An explainable AI system for automated COVID-19 assessment and lesion categorization from CT-scans.

Artif Intell Med 2021 08 21;118:102114. Epub 2021 May 21.

ChimBioFaram Department, University of Messina, Messina, Italy.

COVID-19 infection caused by SARS-CoV-2 pathogen has been a catastrophic pandemic outbreak all over the world, with exponential increasing of confirmed cases and, unfortunately, deaths. In this work we propose an AI-powered pipeline, based on the deep-learning paradigm, for automated COVID-19 detection and lesion categorization from CT scans. We first propose a new segmentation module aimed at automatically identifying lung parenchyma and lobes. Next, we combine the segmentation network with classification networks for COVID-19 identification and lesion categorization. We compare the model's classification results with those obtained by three expert radiologists on a dataset of 166 CT scans. Results showed a sensitivity of 90.3% and a specificity of 93.5% for COVID-19 detection, at least on par with those yielded by the expert radiologists, and an average lesion categorization accuracy of about 84%. Moreover, a significant role is played by prior lung and lobe segmentation, that allowed us to enhance classification performance by over 6 percent points.

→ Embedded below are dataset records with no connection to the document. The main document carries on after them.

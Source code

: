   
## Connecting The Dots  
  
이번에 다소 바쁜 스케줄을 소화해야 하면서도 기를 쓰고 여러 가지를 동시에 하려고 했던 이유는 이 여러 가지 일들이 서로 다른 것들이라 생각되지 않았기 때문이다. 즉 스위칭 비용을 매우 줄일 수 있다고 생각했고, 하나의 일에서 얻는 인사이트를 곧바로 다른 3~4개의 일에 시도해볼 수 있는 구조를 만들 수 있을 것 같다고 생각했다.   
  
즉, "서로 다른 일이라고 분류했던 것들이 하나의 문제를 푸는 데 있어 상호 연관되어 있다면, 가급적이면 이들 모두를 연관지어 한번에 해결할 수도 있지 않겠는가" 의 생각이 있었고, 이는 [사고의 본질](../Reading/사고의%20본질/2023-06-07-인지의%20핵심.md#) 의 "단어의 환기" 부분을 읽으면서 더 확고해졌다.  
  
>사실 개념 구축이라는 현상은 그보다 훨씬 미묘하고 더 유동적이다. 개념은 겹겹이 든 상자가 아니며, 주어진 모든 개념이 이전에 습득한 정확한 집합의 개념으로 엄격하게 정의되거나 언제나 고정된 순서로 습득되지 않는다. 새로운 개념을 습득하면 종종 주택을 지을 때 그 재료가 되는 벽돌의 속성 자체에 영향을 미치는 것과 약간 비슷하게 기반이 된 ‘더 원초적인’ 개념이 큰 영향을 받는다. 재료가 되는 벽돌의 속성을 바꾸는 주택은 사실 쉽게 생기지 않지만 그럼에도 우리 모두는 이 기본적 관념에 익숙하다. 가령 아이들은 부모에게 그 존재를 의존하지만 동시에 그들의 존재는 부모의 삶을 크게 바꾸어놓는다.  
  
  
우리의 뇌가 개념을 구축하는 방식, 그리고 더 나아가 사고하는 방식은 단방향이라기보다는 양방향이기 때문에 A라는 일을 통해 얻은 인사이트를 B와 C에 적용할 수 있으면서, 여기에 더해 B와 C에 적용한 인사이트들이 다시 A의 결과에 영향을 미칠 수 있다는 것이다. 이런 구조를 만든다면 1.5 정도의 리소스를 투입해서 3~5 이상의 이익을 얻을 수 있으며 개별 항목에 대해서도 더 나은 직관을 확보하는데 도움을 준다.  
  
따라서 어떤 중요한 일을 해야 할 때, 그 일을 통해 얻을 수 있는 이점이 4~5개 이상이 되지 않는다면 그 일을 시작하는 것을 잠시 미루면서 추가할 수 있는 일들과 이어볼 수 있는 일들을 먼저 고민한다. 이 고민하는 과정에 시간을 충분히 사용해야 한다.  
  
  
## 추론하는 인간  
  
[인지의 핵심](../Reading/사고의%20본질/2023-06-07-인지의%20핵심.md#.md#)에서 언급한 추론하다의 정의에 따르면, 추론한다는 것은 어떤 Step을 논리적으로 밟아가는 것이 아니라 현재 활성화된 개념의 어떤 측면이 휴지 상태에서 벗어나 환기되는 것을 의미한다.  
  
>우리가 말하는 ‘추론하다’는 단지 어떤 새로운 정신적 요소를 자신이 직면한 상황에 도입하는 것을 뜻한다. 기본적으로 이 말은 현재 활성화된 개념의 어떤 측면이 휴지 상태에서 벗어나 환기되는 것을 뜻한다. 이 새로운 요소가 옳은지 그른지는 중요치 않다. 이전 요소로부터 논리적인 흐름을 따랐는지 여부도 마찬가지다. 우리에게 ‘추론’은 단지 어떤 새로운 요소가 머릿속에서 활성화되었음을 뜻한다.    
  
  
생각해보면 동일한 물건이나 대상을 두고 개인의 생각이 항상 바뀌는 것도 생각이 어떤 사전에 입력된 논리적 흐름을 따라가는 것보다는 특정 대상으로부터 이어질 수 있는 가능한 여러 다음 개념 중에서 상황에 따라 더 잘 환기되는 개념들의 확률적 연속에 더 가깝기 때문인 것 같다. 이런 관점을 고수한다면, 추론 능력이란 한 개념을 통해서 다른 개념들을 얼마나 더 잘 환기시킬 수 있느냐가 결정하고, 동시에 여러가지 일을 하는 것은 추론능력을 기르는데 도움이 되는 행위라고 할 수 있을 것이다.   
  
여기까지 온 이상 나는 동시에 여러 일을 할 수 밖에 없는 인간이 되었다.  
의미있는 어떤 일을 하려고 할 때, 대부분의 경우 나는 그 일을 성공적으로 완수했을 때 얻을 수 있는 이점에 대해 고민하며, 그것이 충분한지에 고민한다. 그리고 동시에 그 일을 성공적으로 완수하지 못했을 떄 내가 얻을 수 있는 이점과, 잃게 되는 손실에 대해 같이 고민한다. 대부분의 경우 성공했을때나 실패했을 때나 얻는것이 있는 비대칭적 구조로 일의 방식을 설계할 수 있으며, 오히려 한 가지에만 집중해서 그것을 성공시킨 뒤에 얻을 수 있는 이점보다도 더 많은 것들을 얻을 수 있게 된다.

The interpretation of the trained AI models reveals that the most significant areas for supporting the decision on COVID-19 identification are consistent with the lesions clinically associated to the virus, i.e., crazy paving, consolidation and ground glass. This means that the artificial models are able to discriminate a positive patient from a negative one (both controls and patients with interstitial pneumonia tested negative to COVID) by evaluating the presence of those lesions into CT scans. Finally, the AI models are integrated into a user-friendly GUI to support AI explainability for radiologists, which is publicly available at http://perceivelab.com/covid-ai. The whole AI system is unique since, to the best of our knowledge, it is the first AI-based software, publicly available, that attempts to explain to radiologists what information is used by AI methods for making decisions and that proactively involves them in the decision loop to further improve the COVID-19 understanding.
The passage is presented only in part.